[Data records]

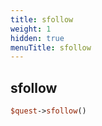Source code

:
 ```yaml
---
title: sfollow
weight: 1
hidden: true
menuTitle: sfollow
---
```

## sfollow
```perl
$quest->sfollow()
```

▶ [EXERCISE AIM]:
Excluding the pictures, output every entry above without alteration.

▶ [YOUR SOLUTION]:
Source code

:
 ```yaml
---
title: sfollow
weight: 1
hidden: true
menuTitle: sfollow
---
```

## sfollow
```perl
$quest->sfollow()
```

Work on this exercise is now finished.